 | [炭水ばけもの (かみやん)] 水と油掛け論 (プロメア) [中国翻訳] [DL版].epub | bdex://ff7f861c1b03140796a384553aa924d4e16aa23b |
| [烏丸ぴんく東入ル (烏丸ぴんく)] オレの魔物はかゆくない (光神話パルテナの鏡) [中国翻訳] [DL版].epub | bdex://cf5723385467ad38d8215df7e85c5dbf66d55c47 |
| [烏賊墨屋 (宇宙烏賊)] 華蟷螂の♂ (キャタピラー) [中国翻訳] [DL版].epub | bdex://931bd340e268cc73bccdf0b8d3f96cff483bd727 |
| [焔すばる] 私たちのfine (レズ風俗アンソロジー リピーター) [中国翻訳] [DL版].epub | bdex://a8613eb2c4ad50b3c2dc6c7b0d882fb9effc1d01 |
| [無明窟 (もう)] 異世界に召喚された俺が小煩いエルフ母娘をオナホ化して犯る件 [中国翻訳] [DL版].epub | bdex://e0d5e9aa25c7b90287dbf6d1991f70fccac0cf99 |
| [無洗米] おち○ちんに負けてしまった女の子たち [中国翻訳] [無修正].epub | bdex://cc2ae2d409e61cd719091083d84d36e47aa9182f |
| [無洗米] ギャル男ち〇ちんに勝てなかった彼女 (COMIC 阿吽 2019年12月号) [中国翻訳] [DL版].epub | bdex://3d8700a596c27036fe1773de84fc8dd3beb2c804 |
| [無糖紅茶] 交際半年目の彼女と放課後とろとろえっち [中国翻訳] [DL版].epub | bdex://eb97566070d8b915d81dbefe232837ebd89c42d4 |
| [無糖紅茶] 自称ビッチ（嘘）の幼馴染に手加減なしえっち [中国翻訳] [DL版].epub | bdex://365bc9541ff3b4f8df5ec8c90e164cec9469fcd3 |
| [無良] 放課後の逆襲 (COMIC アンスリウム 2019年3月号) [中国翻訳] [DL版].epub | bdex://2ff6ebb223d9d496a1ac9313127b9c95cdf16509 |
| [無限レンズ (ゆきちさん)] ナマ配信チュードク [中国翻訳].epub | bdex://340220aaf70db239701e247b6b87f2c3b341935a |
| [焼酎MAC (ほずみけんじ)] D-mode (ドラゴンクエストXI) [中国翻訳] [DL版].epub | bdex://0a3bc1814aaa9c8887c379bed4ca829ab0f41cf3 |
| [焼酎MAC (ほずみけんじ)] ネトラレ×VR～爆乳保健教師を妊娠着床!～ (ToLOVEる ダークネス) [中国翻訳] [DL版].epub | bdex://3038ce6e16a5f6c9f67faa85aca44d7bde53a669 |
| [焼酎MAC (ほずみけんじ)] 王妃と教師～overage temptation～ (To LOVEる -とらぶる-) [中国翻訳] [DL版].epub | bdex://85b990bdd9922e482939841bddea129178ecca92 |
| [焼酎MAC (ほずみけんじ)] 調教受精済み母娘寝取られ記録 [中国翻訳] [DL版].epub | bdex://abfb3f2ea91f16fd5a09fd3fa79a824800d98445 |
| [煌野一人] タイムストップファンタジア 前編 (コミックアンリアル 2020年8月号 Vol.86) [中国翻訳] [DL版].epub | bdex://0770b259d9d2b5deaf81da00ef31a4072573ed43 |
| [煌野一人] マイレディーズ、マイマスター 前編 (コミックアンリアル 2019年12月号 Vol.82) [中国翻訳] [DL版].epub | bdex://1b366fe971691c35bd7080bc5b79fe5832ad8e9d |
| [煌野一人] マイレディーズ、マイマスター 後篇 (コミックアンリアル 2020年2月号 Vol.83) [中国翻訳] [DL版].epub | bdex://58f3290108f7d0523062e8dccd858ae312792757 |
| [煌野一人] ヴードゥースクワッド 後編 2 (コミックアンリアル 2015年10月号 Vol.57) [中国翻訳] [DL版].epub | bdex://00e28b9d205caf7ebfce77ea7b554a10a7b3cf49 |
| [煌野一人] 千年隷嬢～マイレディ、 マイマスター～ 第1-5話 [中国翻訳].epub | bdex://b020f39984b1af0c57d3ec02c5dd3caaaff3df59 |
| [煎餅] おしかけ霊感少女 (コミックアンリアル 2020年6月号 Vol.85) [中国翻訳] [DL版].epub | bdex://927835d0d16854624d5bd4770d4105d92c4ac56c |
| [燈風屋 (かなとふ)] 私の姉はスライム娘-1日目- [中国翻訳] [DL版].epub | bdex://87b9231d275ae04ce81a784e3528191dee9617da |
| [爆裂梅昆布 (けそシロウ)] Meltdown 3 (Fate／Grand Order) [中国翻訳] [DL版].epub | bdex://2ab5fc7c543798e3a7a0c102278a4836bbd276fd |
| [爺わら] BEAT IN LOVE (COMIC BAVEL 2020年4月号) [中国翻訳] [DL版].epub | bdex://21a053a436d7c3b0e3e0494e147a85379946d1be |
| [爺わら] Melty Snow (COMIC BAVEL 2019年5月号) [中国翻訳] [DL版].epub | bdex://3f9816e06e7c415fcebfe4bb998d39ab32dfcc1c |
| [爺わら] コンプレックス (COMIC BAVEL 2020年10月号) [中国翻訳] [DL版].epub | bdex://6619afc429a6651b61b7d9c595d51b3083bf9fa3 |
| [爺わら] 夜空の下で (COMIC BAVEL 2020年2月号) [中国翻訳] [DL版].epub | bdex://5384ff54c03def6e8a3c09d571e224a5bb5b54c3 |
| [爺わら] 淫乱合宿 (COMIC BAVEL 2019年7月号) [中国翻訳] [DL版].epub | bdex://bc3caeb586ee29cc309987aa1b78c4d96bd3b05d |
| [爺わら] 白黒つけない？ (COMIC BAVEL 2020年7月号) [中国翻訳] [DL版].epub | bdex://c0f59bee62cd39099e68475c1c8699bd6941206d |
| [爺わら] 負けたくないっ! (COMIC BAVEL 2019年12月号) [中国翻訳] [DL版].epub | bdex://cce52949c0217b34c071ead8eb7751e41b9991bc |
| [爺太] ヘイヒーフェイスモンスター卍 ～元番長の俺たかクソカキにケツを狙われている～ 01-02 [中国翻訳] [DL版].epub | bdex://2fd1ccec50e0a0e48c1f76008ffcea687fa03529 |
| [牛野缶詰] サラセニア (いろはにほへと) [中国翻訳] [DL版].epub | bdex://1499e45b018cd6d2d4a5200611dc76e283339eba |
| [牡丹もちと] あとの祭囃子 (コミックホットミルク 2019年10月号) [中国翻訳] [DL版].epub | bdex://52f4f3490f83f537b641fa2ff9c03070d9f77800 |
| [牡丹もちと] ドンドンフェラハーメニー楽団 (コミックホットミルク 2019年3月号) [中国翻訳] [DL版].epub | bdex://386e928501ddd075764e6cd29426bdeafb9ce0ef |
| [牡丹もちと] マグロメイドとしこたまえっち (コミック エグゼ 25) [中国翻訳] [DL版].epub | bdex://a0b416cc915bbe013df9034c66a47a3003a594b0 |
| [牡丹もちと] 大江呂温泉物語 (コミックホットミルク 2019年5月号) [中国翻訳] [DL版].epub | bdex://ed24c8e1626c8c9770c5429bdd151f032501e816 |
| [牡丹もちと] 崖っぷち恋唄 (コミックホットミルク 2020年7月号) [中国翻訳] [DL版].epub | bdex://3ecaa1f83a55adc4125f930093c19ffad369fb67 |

::::::

» **INSTRUCTIONS FOR THE TASK**: Write out only the lines that run from the line containing "[DL版].epub | bdex://3f9816e06e7c415fcebfe4bb998d39ab32dfcc1c |" through the line containing "[DL版].epub | bdex://6619afc429a6651b61b7d9c595d51b3083bf9fa3 |", both included, exactly as they appear above.

» **ANSWER FOR THE TASK**:
| [爺わら] Melty Snow (COMIC BAVEL 2019年5月号) [中国翻訳] [DL版].epub | bdex://3f9816e06e7c415fcebfe4bb998d39ab32dfcc1c |
| [爺わら] コンプレックス (COMIC BAVEL 2020年10月号) [中国翻訳] [DL版].epub | bdex://6619afc429a6651b61b7d9c595d51b3083bf9fa3 |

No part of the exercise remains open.